● Exercise prompt
Return, exactly as written, the lines of the material from its top through the line with "## En guise de conclusion", keeping pictures out.

● The records
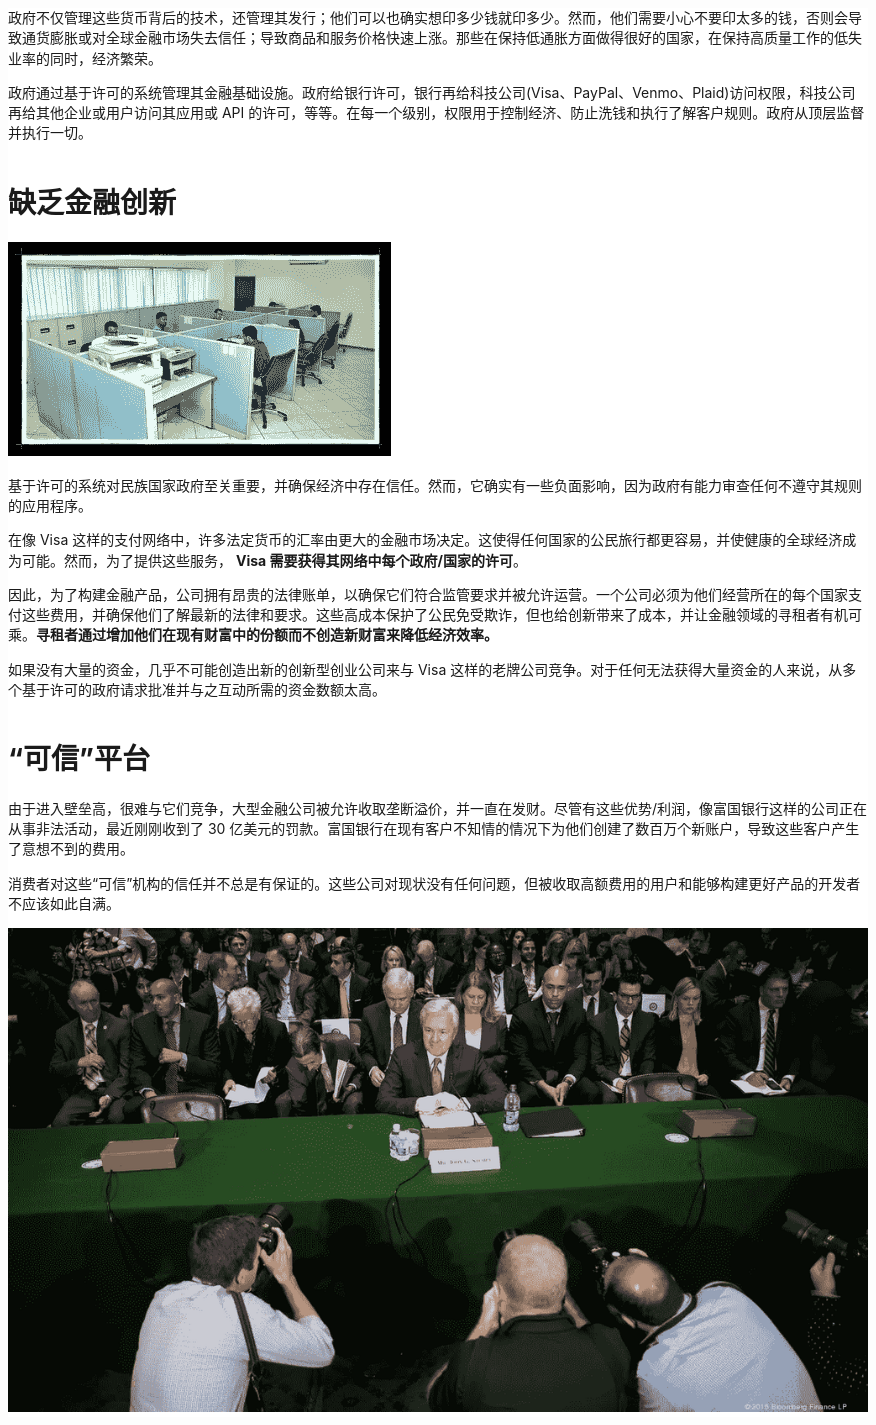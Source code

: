 政府不仅管理这些货币背后的技术，还管理其发行；他们可以也确实想印多少钱就印多少。然而，他们需要小心不要印太多的钱，否则会导致通货膨胀或对全球金融市场失去信任；导致商品和服务价格快速上涨。那些在保持低通胀方面做得很好的国家，在保持高质量工作的低失业率的同时，经济繁荣。

政府通过基于许可的系统管理其金融基础设施。政府给银行许可，银行再给科技公司(Visa、PayPal、Venmo、Plaid)访问权限，科技公司再给其他企业或用户访问其应用或 API 的许可，等等。在每一个级别，权限用于控制经济、防止洗钱和执行了解客户规则。政府从顶层监督并执行一切。

# 缺乏金融创新

![](img/f5543e5e112391adbeeb6da76dd5b6d0.png)

基于许可的系统对民族国家政府至关重要，并确保经济中存在信任。然而，它确实有一些负面影响，因为政府有能力审查任何不遵守其规则的应用程序。

在像 Visa 这样的支付网络中，许多法定货币的汇率由更大的金融市场决定。这使得任何国家的公民旅行都更容易，并使健康的全球经济成为可能。然而，为了提供这些服务， **Visa 需要获得其网络中每个政府/国家的许可**。

因此，为了构建金融产品，公司拥有昂贵的法律账单，以确保它们符合监管要求并被允许运营。一个公司必须为他们经营所在的每个国家支付这些费用，并确保他们了解最新的法律和要求。这些高成本保护了公民免受欺诈，但也给创新带来了成本，并让金融领域的寻租者有机可乘。**寻租者通过增加他们在现有财富中的份额而不创造新财富来降低经济效率。**

如果没有大量的资金，几乎不可能创造出新的创新型创业公司来与 Visa 这样的老牌公司竞争。对于任何无法获得大量资金的人来说，从多个基于许可的政府请求批准并与之互动所需的资金数额太高。

# “可信”平台

由于进入壁垒高，很难与它们竞争，大型金融公司被允许收取垄断溢价，并一直在发财。尽管有这些优势/利润，像富国银行这样的公司正在从事非法活动，最近刚刚收到了 30 亿美元的罚款。富国银行在现有客户不知情的情况下为他们创建了数百万个新账户，导致这些客户产生了意想不到的费用。

消费者对这些“可信”机构的信任并不总是有保证的。这些公司对现状没有任何问题，但被收取高额费用的用户和能够构建更好产品的开发者不应该如此自满。

![](img/a9767aa45c0ad3f0c6ff3f52f9fc0971.png)
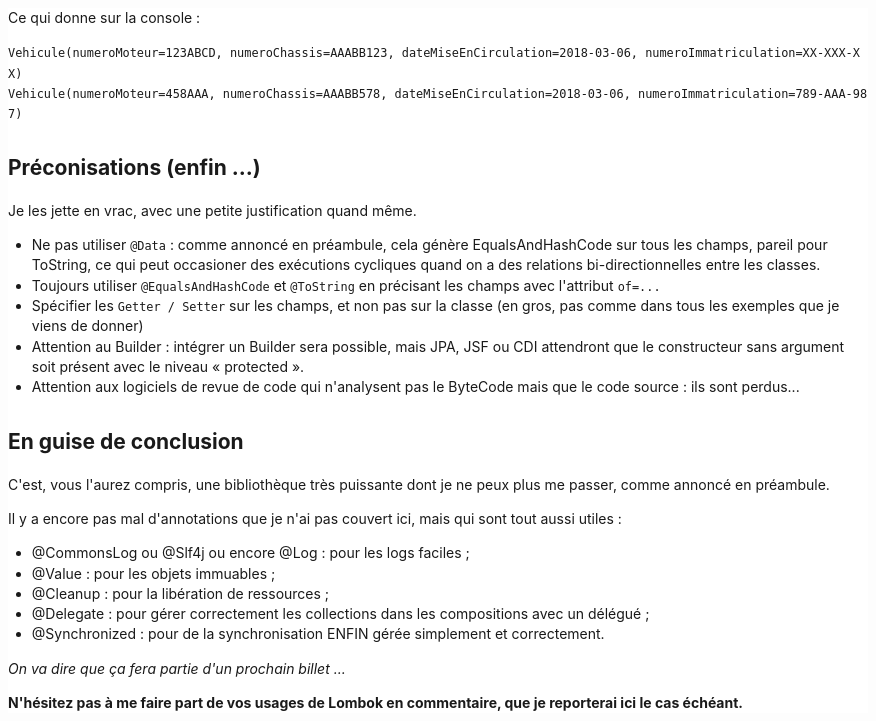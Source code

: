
 ```java
```

Ce qui donne sur la console :

```
Vehicule(numeroMoteur=123ABCD, numeroChassis=AAABB123, dateMiseEnCirculation=2018-03-06, numeroImmatriculation=XX-XXX-XX)
Vehicule(numeroMoteur=458AAA, numeroChassis=AAABB578, dateMiseEnCirculation=2018-03-06, numeroImmatriculation=789-AAA-987)
```

## Préconisations (enfin ...)

Je les jette en vrac, avec une petite justification quand même.

* Ne pas utiliser `@Data` : comme annoncé en préambule, cela génère EqualsAndHashCode sur tous les champs, pareil pour ToString, ce qui peut occasioner des exécutions cycliques quand on a des relations bi-directionnelles entre les classes.
* Toujours utiliser `@EqualsAndHashCode` et `@ToString` en précisant les champs avec l'attribut `of=...`
* Spécifier les `Getter / Setter` sur les champs, et non pas sur la classe (en gros, pas comme dans tous les exemples que je viens de donner)
* Attention au Builder : intégrer un Builder sera possible, mais JPA, JSF ou CDI attendront que le constructeur sans argument soit présent avec le niveau « protected ».
* Attention aux logiciels de revue de code qui n'analysent pas le ByteCode mais que le code source : ils sont perdus...

## En guise de conclusion

C'est, vous l'aurez compris, une bibliothèque très puissante dont je ne peux plus me passer, comme annoncé en préambule.

Il y a encore pas mal d'annotations que je n'ai pas couvert ici, mais qui sont tout aussi utiles :

* @CommonsLog ou @Slf4j ou encore @Log : pour les logs faciles ;
* @Value : pour les objets immuables ;
* @Cleanup : pour la libération de ressources ;
* @Delegate : pour gérer correctement les collections dans les compositions avec un délégué ;
* @Synchronized :  pour de la synchronisation ENFIN gérée simplement et correctement.

*On va dire que ça fera partie d'un prochain billet ...*

**N'hésitez pas à me faire part de vos usages de Lombok en commentaire, que je reporterai ici le cas échéant.**
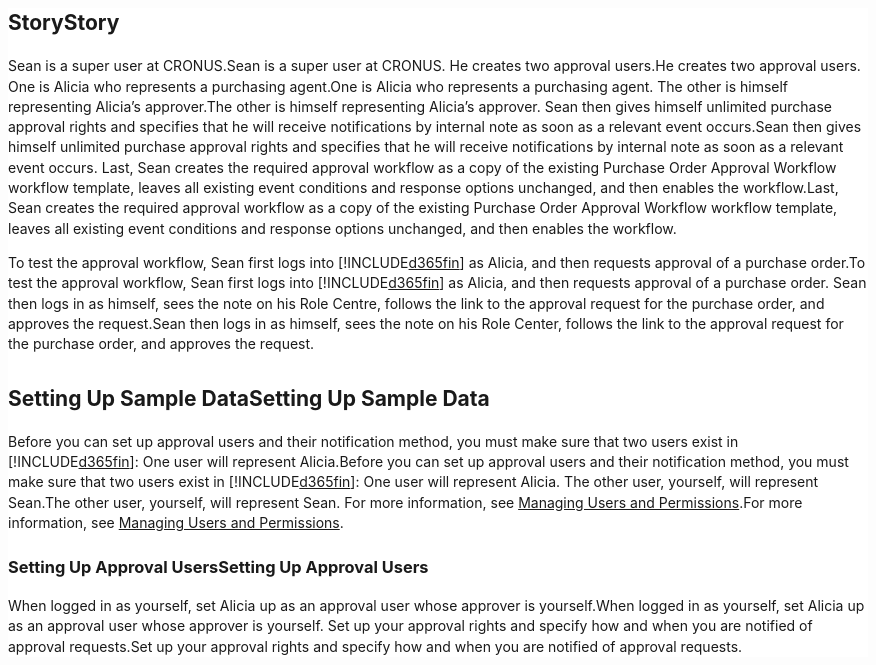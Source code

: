 ## <a name="story"></a><span data-ttu-id="cc147-129">Story</span><span class="sxs-lookup"><span data-stu-id="cc147-129">Story</span></span>  
<span data-ttu-id="cc147-130">Sean is a super user at CRONUS.</span><span class="sxs-lookup"><span data-stu-id="cc147-130">Sean is a super user at CRONUS.</span></span> <span data-ttu-id="cc147-131">He creates two approval users.</span><span class="sxs-lookup"><span data-stu-id="cc147-131">He creates two approval users.</span></span> <span data-ttu-id="cc147-132">One is Alicia who represents a purchasing agent.</span><span class="sxs-lookup"><span data-stu-id="cc147-132">One is Alicia who represents a purchasing agent.</span></span> <span data-ttu-id="cc147-133">The other is himself representing Alicia’s approver.</span><span class="sxs-lookup"><span data-stu-id="cc147-133">The other is himself representing Alicia’s approver.</span></span> <span data-ttu-id="cc147-134">Sean then gives himself unlimited purchase approval rights and specifies that he will receive notifications by internal note as soon as a relevant event occurs.</span><span class="sxs-lookup"><span data-stu-id="cc147-134">Sean then gives himself unlimited purchase approval rights and specifies that he will receive notifications by internal note as soon as a relevant event occurs.</span></span> <span data-ttu-id="cc147-135">Last, Sean creates the required approval workflow as a copy of the existing Purchase Order Approval Workflow workflow template, leaves all existing event conditions and response options unchanged, and then enables the workflow.</span><span class="sxs-lookup"><span data-stu-id="cc147-135">Last, Sean creates the required approval workflow as a copy of the existing Purchase Order Approval Workflow workflow template, leaves all existing event conditions and response options unchanged, and then enables the workflow.</span></span>  

<span data-ttu-id="cc147-136">To test the approval workflow, Sean first logs into [!INCLUDE[d365fin](includes/d365fin_md.md)] as Alicia, and then requests approval of a purchase order.</span><span class="sxs-lookup"><span data-stu-id="cc147-136">To test the approval workflow, Sean first logs into [!INCLUDE[d365fin](includes/d365fin_md.md)] as Alicia, and then requests approval of a purchase order.</span></span> <span data-ttu-id="cc147-137">Sean then logs in as himself, sees the note on his Role Centre, follows the link to the approval request for the purchase order, and approves the request.</span><span class="sxs-lookup"><span data-stu-id="cc147-137">Sean then logs in as himself, sees the note on his Role Center, follows the link to the approval request for the purchase order, and approves the request.</span></span>  

## <a name="setting-up-sample-data"></a><span data-ttu-id="cc147-138">Setting Up Sample Data</span><span class="sxs-lookup"><span data-stu-id="cc147-138">Setting Up Sample Data</span></span>
<span data-ttu-id="cc147-139">Before you can set up approval users and their notification method, you must make sure that two users exist in [!INCLUDE[d365fin](includes/d365fin_md.md)]: One user will represent Alicia.</span><span class="sxs-lookup"><span data-stu-id="cc147-139">Before you can set up approval users and their notification method, you must make sure that two users exist in [!INCLUDE[d365fin](includes/d365fin_md.md)]: One user will represent Alicia.</span></span> <span data-ttu-id="cc147-140">The other user, yourself, will represent Sean.</span><span class="sxs-lookup"><span data-stu-id="cc147-140">The other user, yourself, will represent Sean.</span></span> <span data-ttu-id="cc147-141">For more information, see [Managing Users and Permissions](ui-how-users-permissions.md).</span><span class="sxs-lookup"><span data-stu-id="cc147-141">For more information, see [Managing Users and Permissions](ui-how-users-permissions.md).</span></span>

### <a name="setting-up-approval-users"></a><span data-ttu-id="cc147-142">Setting Up Approval Users</span><span class="sxs-lookup"><span data-stu-id="cc147-142">Setting Up Approval Users</span></span>  
<span data-ttu-id="cc147-143">When logged in as yourself, set Alicia up as an approval user whose approver is yourself.</span><span class="sxs-lookup"><span data-stu-id="cc147-143">When logged in as yourself, set Alicia up as an approval user whose approver is yourself.</span></span> <span data-ttu-id="cc147-144">Set up your approval rights and specify how and when you are notified of approval requests.</span><span class="sxs-lookup"><span data-stu-id="cc147-144">Set up your approval rights and specify how and when you are notified of approval requests.</span></span>  
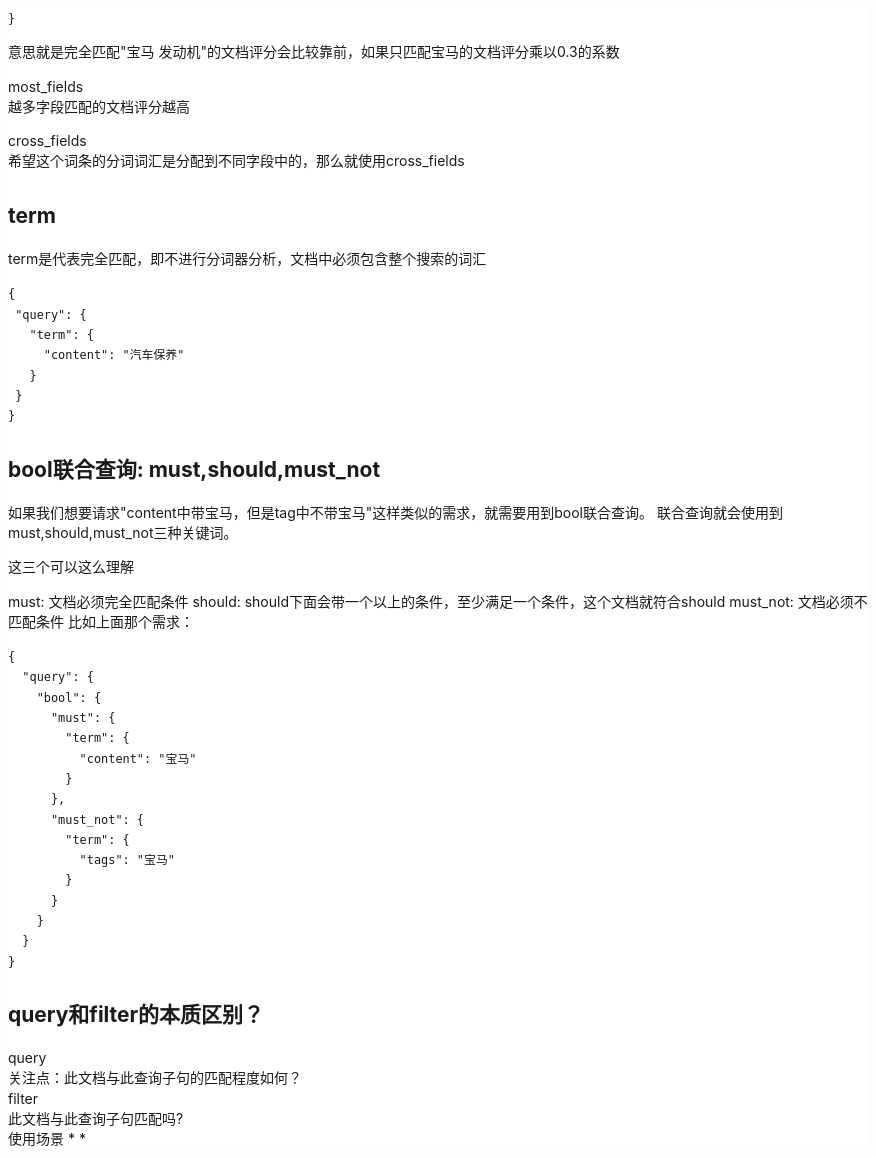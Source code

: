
 ```
}
```
意思就是完全匹配"宝马 发动机"的文档评分会比较靠前，如果只匹配宝马的文档评分乘以0.3的系数

most_fields  
越多字段匹配的文档评分越高

cross_fields  
 希望这个词条的分词词汇是分配到不同字段中的，那么就使用cross_fields
## term
 term是代表完全匹配，即不进行分词器分析，文档中必须包含整个搜索的词汇
 ```
 {
  "query": {
    "term": {
      "content": "汽车保养"
    }
  }
}
 ```
 
## bool联合查询: must,should,must_not
如果我们想要请求"content中带宝马，但是tag中不带宝马"这样类似的需求，就需要用到bool联合查询。
联合查询就会使用到must,should,must_not三种关键词。

这三个可以这么理解

must: 文档必须完全匹配条件
should: should下面会带一个以上的条件，至少满足一个条件，这个文档就符合should
must_not: 文档必须不匹配条件
比如上面那个需求：
```
{
  "query": {
    "bool": {
      "must": {
        "term": {
          "content": "宝马"
        }
      },
      "must_not": {
        "term": {
          "tags": "宝马"
        }
      }
    }
  }
}
```

## query和filter的本质区别？
query  
关注点：此文档与此查询子句的匹配程度如何？  
filter  
此文档与此查询子句匹配吗?  
使用场景
*
*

● Reply
Source code

: 政府不仅管理这些货币背后的技术，还管理其发行；他们可以也确实想印多少钱就印多少。然而，他们需要小心不要印太多的钱，否则会导致通货膨胀或对全球金融市场失去信任；导致商品和服务价格快速上涨。那些在保持低通胀方面做得很好的国家，在保持高质量工作的低失业率的同时，经济繁荣。

政府通过基于许可的系统管理其金融基础设施。政府给银行许可，银行再给科技公司(Visa、PayPal、Venmo、Plaid)访问权限，科技公司再给其他企业或用户访问其应用或 API 的许可，等等。在每一个级别，权限用于控制经济、防止洗钱和执行了解客户规则。政府从顶层监督并执行一切。

# 缺乏金融创新

![](img/f5543e5e112391adbeeb6da76dd5b6d0.png)

基于许可的系统对民族国家政府至关重要，并确保经济中存在信任。然而，它确实有一些负面影响，因为政府有能力审查任何不遵守其规则的应用程序。

在像 Visa 这样的支付网络中，许多法定货币的汇率由更大的金融市场决定。这使得任何国家的公民旅行都更容易，并使健康的全球经济成为可能。然而，为了提供这些服务， **Visa 需要获得其网络中每个政府/国家的许可**。

因此，为了构建金融产品，公司拥有昂贵的法律账单，以确保它们符合监管要求并被允许运营。一个公司必须为他们经营所在的每个国家支付这些费用，并确保他们了解最新的法律和要求。这些高成本保护了公民免受欺诈，但也给创新带来了成本，并让金融领域的寻租者有机可乘。**寻租者通过增加他们在现有财富中的份额而不创造新财富来降低经济效率。**

如果没有大量的资金，几乎不可能创造出新的创新型创业公司来与 Visa 这样的老牌公司竞争。对于任何无法获得大量资金的人来说，从多个基于许可的政府请求批准并与之互动所需的资金数额太高。

# “可信”平台

由于进入壁垒高，很难与它们竞争，大型金融公司被允许收取垄断溢价，并一直在发财。尽管有这些优势/利润，像富国银行这样的公司正在从事非法活动，最近刚刚收到了 30 亿美元的罚款。富国银行在现有客户不知情的情况下为他们创建了数百万个新账户，导致这些客户产生了意想不到的费用。

消费者对这些“可信”机构的信任并不总是有保证的。这些公司对现状没有任何问题，但被收取高额费用的用户和能够构建更好产品的开发者不应该如此自满。

![](img/a9767aa45c0ad3f0c6ff3f52f9fc0971.png)
Source code

:
 ```java
```

Ce qui donne sur la console :

```
Vehicule(numeroMoteur=123ABCD, numeroChassis=AAABB123, dateMiseEnCirculation=2018-03-06, numeroImmatriculation=XX-XXX-XX)
Vehicule(numeroMoteur=458AAA, numeroChassis=AAABB578, dateMiseEnCirculation=2018-03-06, numeroImmatriculation=789-AAA-987)
```

## Préconisations (enfin ...)

Je les jette en vrac, avec une petite justification quand même.

* Ne pas utiliser `@Data` : comme annoncé en préambule, cela génère EqualsAndHashCode sur tous les champs, pareil pour ToString, ce qui peut occasioner des exécutions cycliques quand on a des relations bi-directionnelles entre les classes.
* Toujours utiliser `@EqualsAndHashCode` et `@ToString` en précisant les champs avec l'attribut `of=...`
* Spécifier les `Getter / Setter` sur les champs, et non pas sur la classe (en gros, pas comme dans tous les exemples que je viens de donner)
* Attention au Builder : intégrer un Builder sera possible, mais JPA, JSF ou CDI attendront que le constructeur sans argument soit présent avec le niveau « protected ».
* Attention aux logiciels de revue de code qui n'analysent pas le ByteCode mais que le code source : ils sont perdus...

## En guise de conclusion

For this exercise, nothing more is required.